WHAT YOU WILL DO
In the listing below, locate the line that contains "## Basic Usage" and the line that contains "### Custom Strategy". Restate word for word those two lines and every line between them, and nothing else.

• • •

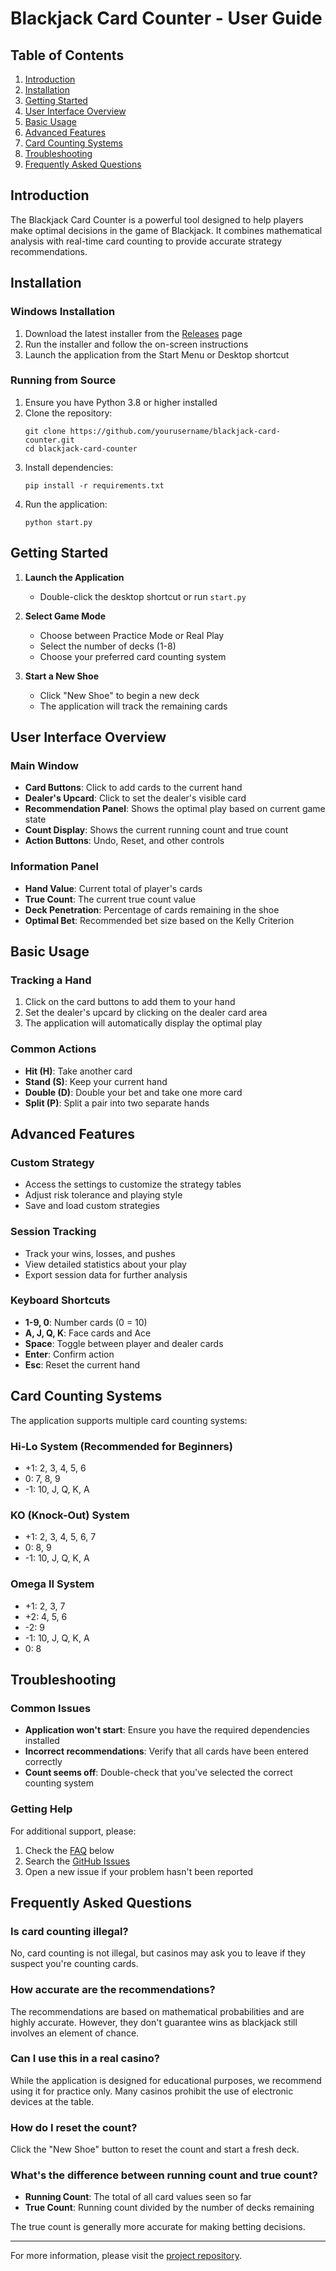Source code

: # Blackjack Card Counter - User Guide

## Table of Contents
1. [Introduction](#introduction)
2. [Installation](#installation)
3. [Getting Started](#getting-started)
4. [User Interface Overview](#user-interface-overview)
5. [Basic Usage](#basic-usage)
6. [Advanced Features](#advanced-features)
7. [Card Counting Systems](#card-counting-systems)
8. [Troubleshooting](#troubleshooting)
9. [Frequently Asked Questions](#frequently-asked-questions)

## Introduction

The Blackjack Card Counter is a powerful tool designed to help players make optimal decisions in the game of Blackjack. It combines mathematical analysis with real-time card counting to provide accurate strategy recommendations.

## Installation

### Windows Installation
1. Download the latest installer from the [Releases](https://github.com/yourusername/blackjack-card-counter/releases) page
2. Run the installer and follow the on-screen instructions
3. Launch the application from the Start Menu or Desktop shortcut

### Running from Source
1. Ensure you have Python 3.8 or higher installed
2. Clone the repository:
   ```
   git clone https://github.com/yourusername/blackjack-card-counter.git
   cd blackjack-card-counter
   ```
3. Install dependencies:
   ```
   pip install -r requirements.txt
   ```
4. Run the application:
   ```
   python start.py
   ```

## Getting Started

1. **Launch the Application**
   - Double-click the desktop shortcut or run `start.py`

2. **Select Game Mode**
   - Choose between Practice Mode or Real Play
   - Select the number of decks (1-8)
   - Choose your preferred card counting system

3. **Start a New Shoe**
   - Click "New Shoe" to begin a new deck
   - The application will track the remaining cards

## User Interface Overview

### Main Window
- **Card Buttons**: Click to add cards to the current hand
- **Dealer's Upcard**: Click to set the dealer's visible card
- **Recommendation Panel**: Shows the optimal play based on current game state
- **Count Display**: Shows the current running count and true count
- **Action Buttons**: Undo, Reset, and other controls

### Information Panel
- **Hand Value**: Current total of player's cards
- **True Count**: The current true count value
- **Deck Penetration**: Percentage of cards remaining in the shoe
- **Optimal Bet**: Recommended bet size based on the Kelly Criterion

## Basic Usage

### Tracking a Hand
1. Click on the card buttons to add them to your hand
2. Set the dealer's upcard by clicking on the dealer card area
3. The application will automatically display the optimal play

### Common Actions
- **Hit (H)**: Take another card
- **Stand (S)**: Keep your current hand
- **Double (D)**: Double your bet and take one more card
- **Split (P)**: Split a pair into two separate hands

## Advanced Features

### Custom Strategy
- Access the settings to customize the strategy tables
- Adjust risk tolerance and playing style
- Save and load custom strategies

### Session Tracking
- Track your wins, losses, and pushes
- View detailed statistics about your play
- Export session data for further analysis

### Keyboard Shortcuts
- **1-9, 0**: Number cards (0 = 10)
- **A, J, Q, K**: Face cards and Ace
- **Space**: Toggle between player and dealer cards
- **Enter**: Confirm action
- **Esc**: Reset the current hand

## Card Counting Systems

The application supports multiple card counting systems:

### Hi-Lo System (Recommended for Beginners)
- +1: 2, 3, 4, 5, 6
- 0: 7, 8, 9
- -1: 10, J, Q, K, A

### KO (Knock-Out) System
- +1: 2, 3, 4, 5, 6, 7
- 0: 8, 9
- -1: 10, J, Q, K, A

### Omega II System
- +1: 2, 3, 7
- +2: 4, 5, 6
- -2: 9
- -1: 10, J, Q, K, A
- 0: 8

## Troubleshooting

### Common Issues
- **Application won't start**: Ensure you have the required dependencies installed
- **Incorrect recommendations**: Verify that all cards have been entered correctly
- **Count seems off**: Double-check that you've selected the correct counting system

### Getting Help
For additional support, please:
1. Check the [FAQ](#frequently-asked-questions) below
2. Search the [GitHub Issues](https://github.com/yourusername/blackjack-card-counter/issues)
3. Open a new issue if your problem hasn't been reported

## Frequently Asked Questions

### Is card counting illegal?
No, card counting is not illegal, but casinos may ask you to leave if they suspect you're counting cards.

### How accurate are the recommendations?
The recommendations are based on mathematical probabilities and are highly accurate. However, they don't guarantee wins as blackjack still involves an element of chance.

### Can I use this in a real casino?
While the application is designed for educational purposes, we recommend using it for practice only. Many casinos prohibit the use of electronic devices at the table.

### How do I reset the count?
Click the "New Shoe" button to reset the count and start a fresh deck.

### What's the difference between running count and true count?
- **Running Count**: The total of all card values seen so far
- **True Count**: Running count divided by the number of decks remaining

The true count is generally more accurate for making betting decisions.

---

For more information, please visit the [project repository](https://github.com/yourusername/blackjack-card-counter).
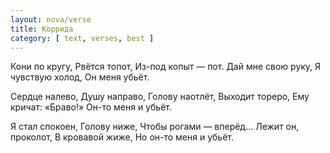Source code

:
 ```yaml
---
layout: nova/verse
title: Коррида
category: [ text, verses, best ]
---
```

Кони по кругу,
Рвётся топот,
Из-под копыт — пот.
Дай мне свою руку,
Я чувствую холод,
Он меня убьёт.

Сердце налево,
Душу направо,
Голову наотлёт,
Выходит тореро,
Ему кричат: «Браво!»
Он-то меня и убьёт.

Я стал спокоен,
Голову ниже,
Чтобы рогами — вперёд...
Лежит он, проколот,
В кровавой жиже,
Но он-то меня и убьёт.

• • •

REPLY
## Basic Usage

### Tracking a Hand
1. Click on the card buttons to add them to your hand
2. Set the dealer's upcard by clicking on the dealer card area
3. The application will automatically display the optimal play

### Common Actions
- **Hit (H)**: Take another card
- **Stand (S)**: Keep your current hand
- **Double (D)**: Double your bet and take one more card
- **Split (P)**: Split a pair into two separate hands

## Advanced Features

### Custom Strategy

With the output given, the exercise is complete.